> [Brief]:
Output the lines of the records exactly, from the first through the one containing "return the column". Omit all pictures.

(Beginning of Data for this exercise)

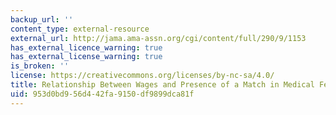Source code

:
 ```yaml
---
backup_url: ''
content_type: external-resource
external_url: http://jama.ama-assn.org/cgi/content/full/290/9/1153
has_external_licence_warning: true
has_external_license_warning: true
is_broken: ''
license: https://creativecommons.org/licenses/by-nc-sa/4.0/
title: Relationship Between Wages and Presence of a Match in Medical Fellowships
uid: 953d0bd9-56d4-42fa-9150-df9899dca81f
---
```

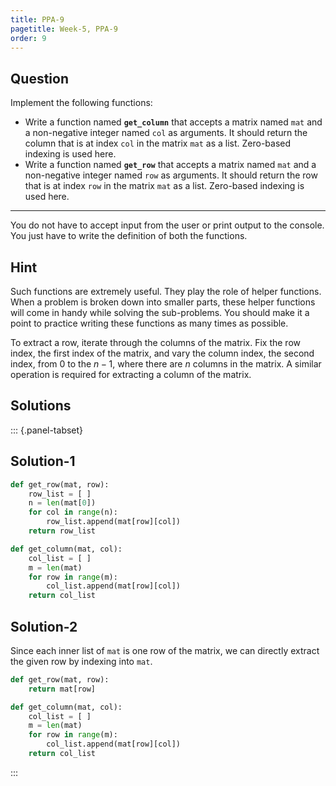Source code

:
 ```yaml
---
title: PPA-9
pagetitle: Week-5, PPA-9
order: 9
---
```


## Question

Implement the following functions:

- Write a function named **`get_column`** that accepts a matrix named `mat` and a non-negative integer named `col` as arguments. It should return the column that is at index `col` in the matrix `mat` as a list. Zero-based indexing is used here.
- Write a function named **`get_row`** that accepts a matrix named `mat` and a non-negative integer named `row` as arguments. It should return the row that is at index `row` in the matrix `mat` as a list. Zero-based indexing is used here.

<hr>

You do not have to accept input from the user or print output to the console. You just have to write the definition of both the functions.

## Hint

Such functions are extremely useful. They play the role of helper functions. When a problem is broken down into smaller parts, these helper functions will come in handy while solving the sub-problems. You should make it a point to practice writing these functions as many times as possible.

To extract a row, iterate through the columns of the matrix. Fix the row index, the first index of the matrix, and vary the column index, the second index, from $0$ to the $n - 1$, where there are $n$ columns in the matrix. A similar operation is required for extracting a column of the matrix.

## Solutions

::: {.panel-tabset}

## Solution-1

```python
def get_row(mat, row):
    row_list = [ ]
    n = len(mat[0])
    for col in range(n):
        row_list.append(mat[row][col])
	return row_list

def get_column(mat, col):
    col_list = [ ]
    m = len(mat)
    for row in range(m):
        col_list.append(mat[row][col])
    return col_list
```

## Solution-2

Since each inner list of `mat` is one row of the matrix, we can directly extract the given row by indexing into `mat`.

```python
def get_row(mat, row):
    return mat[row]

def get_column(mat, col):
    col_list = [ ]
    m = len(mat)
    for row in range(m):
        col_list.append(mat[row][col])
    return col_list
```

:::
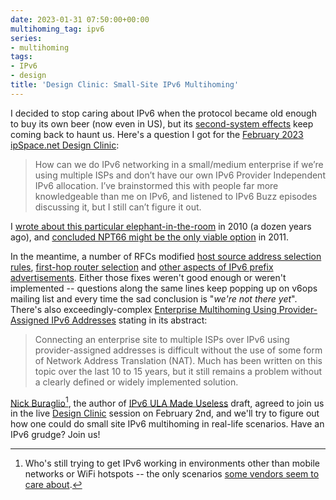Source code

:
 ```yaml
---
date: 2023-01-31 07:50:00+00:00
multihoming_tag: ipv6
series:
- multihoming
tags:
- IPv6
- design
title: 'Design Clinic: Small-Site IPv6 Multihoming'
---
```

I decided to stop caring about IPv6 when the protocol became old enough to buy its own beer (now even in US), but its [second-system effects](https://en.wikipedia.org/wiki/Second-system_effect) keep coming back to haunt us. Here's a question I got for the [February 2023 ipSpace.net Design Clinic](https://designclinic.ipspace.net/):

> How can we do IPv6 networking in a small/medium enterprise if we’re using multiple ISPs and don’t have our own IPv6 Provider Independent IPv6 allocation. I’ve brainstormed this with people far more knowledgeable than me on IPv6, and listened to IPv6 Buzz episodes discussing it, but I still can’t figure it out.
<!--more-->
I [wrote about this particular elephant-in-the-room](/2010/12/small-site-multihoming-in-ipv6-mission.html) in 2010 (a dozen years ago), and [concluded NPT66 might be the only viable option](/2011/12/we-just-might-need-nat66.html) in 2011.

In the meantime, a number of RFCs modified [host source address selection rules](https://www.rfc-editor.org/rfc/rfc6724.html), [first-hop router selection](https://www.rfc-editor.org/rfc/rfc8028.html#section-3) and [other aspects of IPv6 prefix advertisements](https://www.rfc-editor.org/rfc/rfc9096). Either those fixes weren't good enough or weren't implemented --  questions along the same lines keep popping up on v6ops mailing list and every time the sad conclusion is "_we're not there yet_". There's also exceedingly-complex [Enterprise Multihoming Using Provider-Assigned IPv6 Addresses](https://www.rfc-editor.org/rfc/rfc8678.html) stating in its abstract:

> Connecting an enterprise site to multiple ISPs over IPv6 using provider-assigned addresses is difficult without the use of some form of Network Address Translation (NAT). Much has been written on this topic over the last 10 to 15 years, but it still remains a problem without a clearly defined or widely implemented solution.

[Nick Buraglio](https://www.ipspace.net/Expert:Nick_Buraglio)[^NB], the author of [IPv6 ULA Made Useless](/2022/05/ipv6-ula-made-useless.html) draft, agreed to join us in the live [Design Clinic](https://www.ipspace.net/IpSpace.net_Design_Clinic) session on February 2nd, and we'll try to figure out how one could do small site IPv6 multihoming in real-life scenarios. Have an IPv6 grudge? Join us!

[^NB]: Who's still trying to get IPv6 working in environments other than mobile networks or WiFi hotspots -- the only scenarios [some vendors seem to care about](/2021/10/dhcpv6-matters.html).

(End of Data for this exercise)

> [Exercise solution]:
Source code

:
 ```yaml
---
backup_url: ''
content_type: external-resource
external_url: http://jama.ama-assn.org/cgi/content/full/290/9/1153
has_external_licence_warning: true
has_external_license_warning: true
is_broken: ''
license: https://creativecommons.org/licenses/by-nc-sa/4.0/
title: Relationship Between Wages and Presence of a Match in Medical Fellowships
uid: 953d0bd9-56d4-42fa-9150-df9899dca81f
---
```

Source code

:
 ```yaml
---
title: PPA-9
pagetitle: Week-5, PPA-9
order: 9
---
```


## Question

Implement the following functions:

- Write a function named **`get_column`** that accepts a matrix named `mat` and a non-negative integer named `col` as arguments. It should return the column that is at index `col` in the matrix `mat` as a list. Zero-based indexing is used here.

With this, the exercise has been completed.